L’absence de contact visuel avec les bouées des engins de pêche, comme point de repère à la surface de l’eau, est aussi une contrainte majeure des casiers sur demande, souligne M. Desbois. «S’il vente à plus de 20 nœuds, la houle t’empêche de voir où la bouée va sortir, indique-t-il. Et en plus, quand il vente trop, tu risques de casser tes cordages plus souvent parce que les lignées de cages sont beaucoup plus lourdes. Alors ça augmente les risques de casiers fantômes. Et c’est sans parler du fait que plus ton trawl est long, plus tu risques de le jeter par-dessus celui d’un autre, ou encore d’avoir un rendement insuffisant parce que t’as des cages qui sont tombées sur la roche où y’a rien.»

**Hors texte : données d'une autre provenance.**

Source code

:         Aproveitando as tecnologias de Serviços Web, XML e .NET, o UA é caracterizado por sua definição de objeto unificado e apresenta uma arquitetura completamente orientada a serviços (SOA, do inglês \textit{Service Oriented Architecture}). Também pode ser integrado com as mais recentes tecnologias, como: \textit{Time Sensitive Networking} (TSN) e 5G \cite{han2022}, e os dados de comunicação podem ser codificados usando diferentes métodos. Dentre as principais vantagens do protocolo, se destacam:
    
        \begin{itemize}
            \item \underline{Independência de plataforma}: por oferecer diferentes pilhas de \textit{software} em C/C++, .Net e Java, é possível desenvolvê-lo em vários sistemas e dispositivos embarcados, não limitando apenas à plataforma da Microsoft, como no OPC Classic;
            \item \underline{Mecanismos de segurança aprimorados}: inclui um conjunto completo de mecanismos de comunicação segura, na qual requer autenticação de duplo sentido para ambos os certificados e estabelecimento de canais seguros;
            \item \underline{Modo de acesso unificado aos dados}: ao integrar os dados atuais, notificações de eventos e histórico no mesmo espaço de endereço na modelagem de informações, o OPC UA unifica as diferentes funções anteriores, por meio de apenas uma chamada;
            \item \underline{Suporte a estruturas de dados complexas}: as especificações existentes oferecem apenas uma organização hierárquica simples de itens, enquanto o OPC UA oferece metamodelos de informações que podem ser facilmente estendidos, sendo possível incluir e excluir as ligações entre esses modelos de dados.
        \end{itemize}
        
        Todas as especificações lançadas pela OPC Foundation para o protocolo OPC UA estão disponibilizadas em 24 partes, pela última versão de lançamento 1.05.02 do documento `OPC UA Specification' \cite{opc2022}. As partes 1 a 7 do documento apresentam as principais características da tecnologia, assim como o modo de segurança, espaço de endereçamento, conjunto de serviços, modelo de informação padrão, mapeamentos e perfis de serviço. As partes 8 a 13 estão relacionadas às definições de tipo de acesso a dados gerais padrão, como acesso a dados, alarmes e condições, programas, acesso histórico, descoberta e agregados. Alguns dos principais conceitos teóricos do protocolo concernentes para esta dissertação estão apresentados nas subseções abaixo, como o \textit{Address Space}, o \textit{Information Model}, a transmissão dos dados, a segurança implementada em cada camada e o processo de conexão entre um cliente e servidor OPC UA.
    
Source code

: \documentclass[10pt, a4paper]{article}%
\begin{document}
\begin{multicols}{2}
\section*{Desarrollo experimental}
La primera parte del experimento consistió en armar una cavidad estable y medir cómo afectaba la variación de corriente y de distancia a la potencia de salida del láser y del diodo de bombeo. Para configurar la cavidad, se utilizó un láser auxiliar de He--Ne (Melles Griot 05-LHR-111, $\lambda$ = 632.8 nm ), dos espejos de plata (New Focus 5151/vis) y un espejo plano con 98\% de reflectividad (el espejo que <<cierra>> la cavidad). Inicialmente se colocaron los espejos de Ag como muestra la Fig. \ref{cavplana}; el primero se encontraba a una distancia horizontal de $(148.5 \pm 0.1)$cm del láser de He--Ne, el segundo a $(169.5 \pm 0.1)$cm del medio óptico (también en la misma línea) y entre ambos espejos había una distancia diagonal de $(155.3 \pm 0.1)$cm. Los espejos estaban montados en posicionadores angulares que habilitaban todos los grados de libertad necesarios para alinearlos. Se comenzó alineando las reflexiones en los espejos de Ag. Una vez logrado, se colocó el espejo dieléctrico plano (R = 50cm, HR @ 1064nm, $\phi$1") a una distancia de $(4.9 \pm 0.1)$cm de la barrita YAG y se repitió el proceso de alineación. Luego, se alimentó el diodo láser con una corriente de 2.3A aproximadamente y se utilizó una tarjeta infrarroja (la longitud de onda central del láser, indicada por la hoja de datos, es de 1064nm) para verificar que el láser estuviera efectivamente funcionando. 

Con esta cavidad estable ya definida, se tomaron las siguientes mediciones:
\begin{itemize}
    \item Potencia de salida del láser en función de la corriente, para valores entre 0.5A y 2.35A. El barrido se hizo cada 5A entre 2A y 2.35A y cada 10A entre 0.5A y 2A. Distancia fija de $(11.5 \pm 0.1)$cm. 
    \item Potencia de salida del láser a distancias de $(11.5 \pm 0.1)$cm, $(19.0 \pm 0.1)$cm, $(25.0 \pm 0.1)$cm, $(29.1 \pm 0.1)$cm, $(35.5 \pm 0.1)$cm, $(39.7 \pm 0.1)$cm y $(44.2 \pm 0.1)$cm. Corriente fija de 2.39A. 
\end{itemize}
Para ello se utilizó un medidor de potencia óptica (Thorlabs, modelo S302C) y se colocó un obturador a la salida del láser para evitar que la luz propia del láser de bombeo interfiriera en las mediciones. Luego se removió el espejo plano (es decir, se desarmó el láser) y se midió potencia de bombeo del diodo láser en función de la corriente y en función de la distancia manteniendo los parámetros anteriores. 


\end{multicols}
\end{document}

Malgré tout, l’ACG souhaite étendre ses essais aux équipements de TH MR et Devocean, le printemps prochain. Ces deux technologies opèrent avec un enrouleur automatique de cordage. Notons également que l’usage des casiers sur demande n’est pas exclusif à une flottille en particulier. Tout pêcheur intéressé à les utiliser doit néanmoins obtenir au préalable un permis scientifique de la part du MPO.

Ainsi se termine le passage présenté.